What Does the Court’s Public Weapons Ban Mean for Montana?


The Ninth Circuit Court of Appeals ruled yesterday that there is no constitutional right to carry firearms in public, relegating the Second Amendment of the United States Constitution to something you’re allowed to do in the privacy of your own home. The ruling, in a 127-page opinion, struck down an earlier ruling by the court that a Hawaiian police chief had violated the Second Amendment for requiring citizens requesting a public weapons permit (for open carry or concealed carry) to show they needed it for their job.


Judge Jay Bybee – appointed by George W. Bush – said in his majority opinion, “There is no right to carry arms openly in public; nor is any such right within the scope of the Second Amendment.”
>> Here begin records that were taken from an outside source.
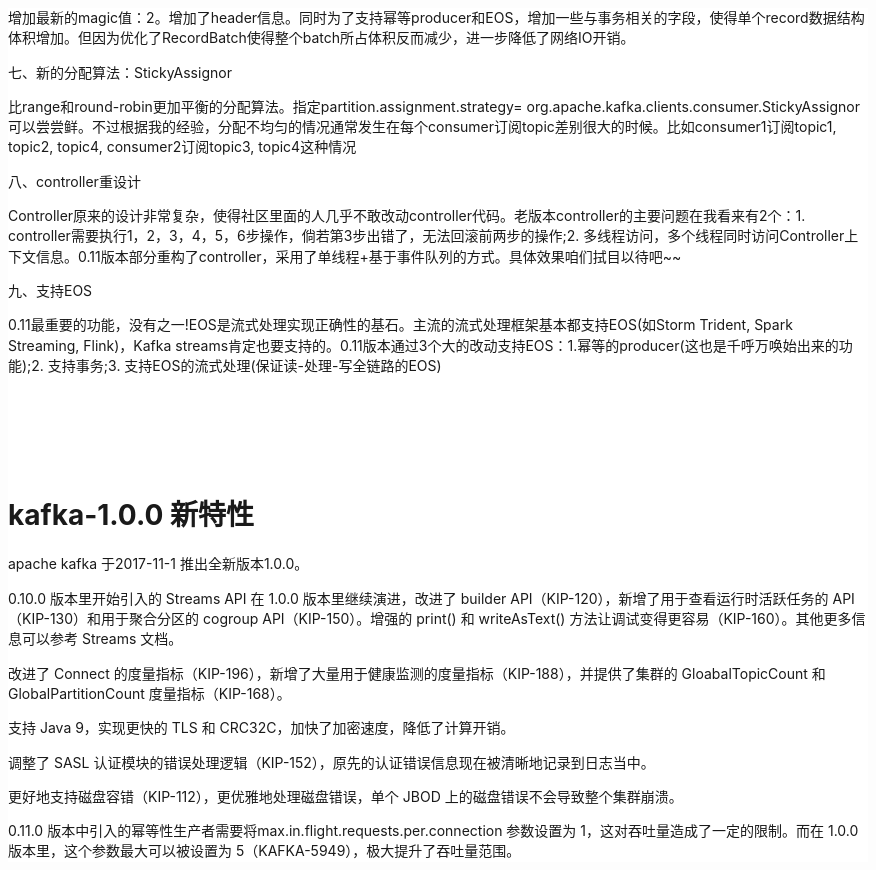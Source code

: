 <p>增加最新的magic值：2。增加了header信息。同时为了支持幂等producer和EOS，增加一些与事务相关的字段，使得单个record数据结构体积增加。但因为优化了RecordBatch使得整个batch所占体积反而减少，进一步降低了网络IO开销。</p>

<p>七、新的分配算法：StickyAssignor</p>

<p>比range和round-robin更加平衡的分配算法。指定partition.assignment.strategy= org.apache.kafka.clients.consumer.StickyAssignor可以尝尝鲜。不过根据我的经验，分配不均匀的情况通常发生在每个consumer订阅topic差别很大的时候。比如consumer1订阅topic1, topic2, topic4, consumer2订阅topic3, topic4这种情况</p>

<p>八、controller重设计</p>

<p>Controller原来的设计非常复杂，使得社区里面的人几乎不敢改动controller代码。老版本controller的主要问题在我看来有2个：1. controller需要执行1，2，3，4，5，6步操作，倘若第3步出错了，无法回滚前两步的操作;2. 多线程访问，多个线程同时访问Controller上下文信息。0.11版本部分重构了controller，采用了单线程+基于事件队列的方式。具体效果咱们拭目以待吧~~</p>

<p>九、支持EOS</p>

<p>0.11最重要的功能，没有之一!EOS是流式处理实现正确性的基石。主流的流式处理框架基本都支持EOS(如Storm Trident, Spark Streaming, Flink)，Kafka streams肯定也要支持的。0.11版本通过3个大的改动支持EOS：1.幂等的producer(这也是千呼万唤始出来的功能);2. 支持事务;3. 支持EOS的流式处理(保证读-处理-写全链路的EOS)</p>

<h1 id="kafka-100-新特性"><a name="t4"></a></h1>

<h1> </h1>

<h1>kafka-1.0.0 新特性</h1>

<p>apache kafka 于2017-11-1 推出全新版本1.0.0。</p>

<p>0.10.0 版本里开始引入的 Streams API 在 1.0.0 版本里继续演进，改进了 builder API（KIP-120），新增了用于查看运行时活跃任务的 API（KIP-130）和用于聚合分区的 cogroup API（KIP-150）。增强的 print() 和 writeAsText() 方法让调试变得更容易（KIP-160）。其他更多信息可以参考 Streams 文档。</p>

<p>改进了 Connect 的度量指标（KIP-196），新增了大量用于健康监测的度量指标（KIP-188），并提供了集群的 GloabalTopicCount 和 GlobalPartitionCount 度量指标（KIP-168）。</p>

<p>支持 Java 9，实现更快的 TLS 和 CRC32C，加快了加密速度，降低了计算开销。</p>

<p>调整了 SASL 认证模块的错误处理逻辑（KIP-152），原先的认证错误信息现在被清晰地记录到日志当中。</p>

<p>更好地支持磁盘容错（KIP-112），更优雅地处理磁盘错误，单个 JBOD 上的磁盘错误不会导致整个集群崩溃。</p>

<p>0.11.0 版本中引入的幂等性生产者需要将max.in.flight.requests.per.connection 参数设置为 1，这对吞吐量造成了一定的限制。而在 1.0.0 版本里，这个参数最大可以被设置为 5（KAFKA-5949），极大提升了吞吐量范围。</p>            </div>
                </div>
The arguments of the majority judges appealed to various historic caveats in which Second Amendment liberties were infringed, justifying their decision based upon the exception to American legal jurisprudence, rather than the rule. Oddly enough, the seven-judge majority also appealed to laws dating back to 1348 in which the King of England forbade citizens from carrying weapons before the King’s justices.

For those interested, there was a revolution in America in 1776 that settled forever the right of Americans to keep and bear arms. But the Ninth Circuit judges were unimpressed with the Constitution, and appealing to 14th Century English laws was as irrelevant as appealing to Shariah. Nonetheless, their ruling is binding over the 8 states which the court oversees and sets legal precedent in all the other 42 states.

The Ninth Circuit has jurisdiction over Montana, as well as Washington, Oregon, California, Nevada, New Mexico, Alaska, and Hawaii (see map below).

But don’t worry. The Ninth Circuit says the government has the responsibility – not individuals – to protect people in public spaces.

Bybee wrote, “The Second Amendment did not contradict the fundamental principle that the government assumes primary responsibility for defending persons who enter our public spaces.” They seem to be doing a fine job of it, with a total absence of mass shootings, muggings, kidnapping, and rape occuring in American streets (sarcasm is implied here).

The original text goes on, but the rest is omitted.